Public PhD Defence
Title: Network-Layer Geocast: Geographic Addressing and Routing for Fixed Networks
When: Wednesday, 11th of December at 14:30
Where: Prof. dr. G. Berkhoff-Zaal (Waaier 4)
There is an increasing number of always connected devices in the world, of which many are mobile. A special case of these devices is connected vehicles, which can use their data connectivity to distribute data amongst themselves or even towards the wider Internet. Many of these devices can benefit from location-dependent data. In the case of connected vehicles, examples could be local traffic information, accident notifications and weather information. In general, we can think of specific emergency information for all devices in a certain region. This information could be meant for a single intersection, an entire road or even a city. Some of the sources of this type of information could be local, but many would be located further in the network, or in a different network altogether.

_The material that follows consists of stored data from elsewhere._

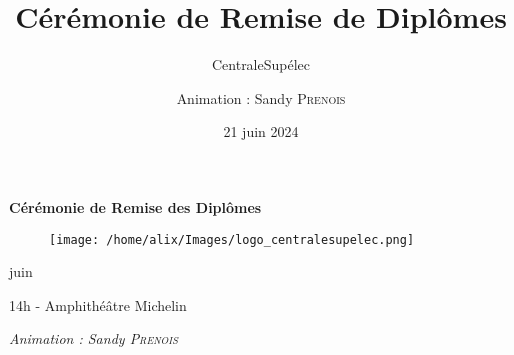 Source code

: \documentclass{beamer}
\title[Cérémonie de Remise de Diplômes - 21 juin 2024]{Cérémonie de Remise de Diplômes}
\subtitle{CentraleSupélec }
\author{Animation : Sandy \textsc{Prenois}}
\institute{14h - Amphithéâtre Michelin}
\date{21 juin 2024}
\begin{document}

\begin{frame}[plain]
  \begin{center}
    \vspace*{0.5cm}
    {\LARGE \textbf{Cérémonie de Remise des Diplômes}} \\
    \vspace*{0.3cm}
    {\Large 
    \begin{figure}
      \texttt{[image: /home/alix/Images/logo\_centralesupelec.png]}
    \end{figure}
    
    \vspace*{0.5cm}
     juin  \\
    }
    
    \vspace*{0.3cm}
    14h - Amphithéâtre Michelin \\
    \vspace*{0.7cm}
    
    \textit{ Animation : Sandy \textsc{Prenois}}
  \end{center}

\end{frame}



\end{document}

In today's Internet, location-dependent data is either sent to a host by having the host actively poll for it, or by some sort of central authority (for a specific application) keeping track of the host's location and sending it the relevant data. All of this is achieved by using unicast communication. The result is that hosts close to each other will likely receive identical data, which is transmitted multiple times over the network. If data could be sent to a specific area instead of only to host-specific network addresses, we could reduce the load on the network for this type of communication. It also has the benefit that applications no longer need to keep track of device locations. Sending data to a location is generally referred to as geocast, or geographically scoped broadcast.
In this thesis we research, design and evaluate a system which could enable geocast both within and between networks. We do this in 4 steps: i) We design a addressing system that can address areas anywhere on the planet; ii) we evaluate different forwarding trees for their link usage and fairness when applied to geographically scoped destinations; iii) we design, implement a prototype and evaluate both a path-based and distance-vector-based geographic forwarding algorithm; iv) we design and evaluate a system that can help vehicles forward messages between themselves by using geocast-enabled infrastructure when available.
All of these proposals combined allow a packet to be routed from a source to all devices in a geographic area. This source can also be located in a different network, as our path-based routing proposal can potentially enable inter-network routing. The message could even traverse multiple networks before the networks that actually cover the destination are reached. We hope that all these proposals combined provide the building blocks that will eventually lead to Internet-wide geocast support.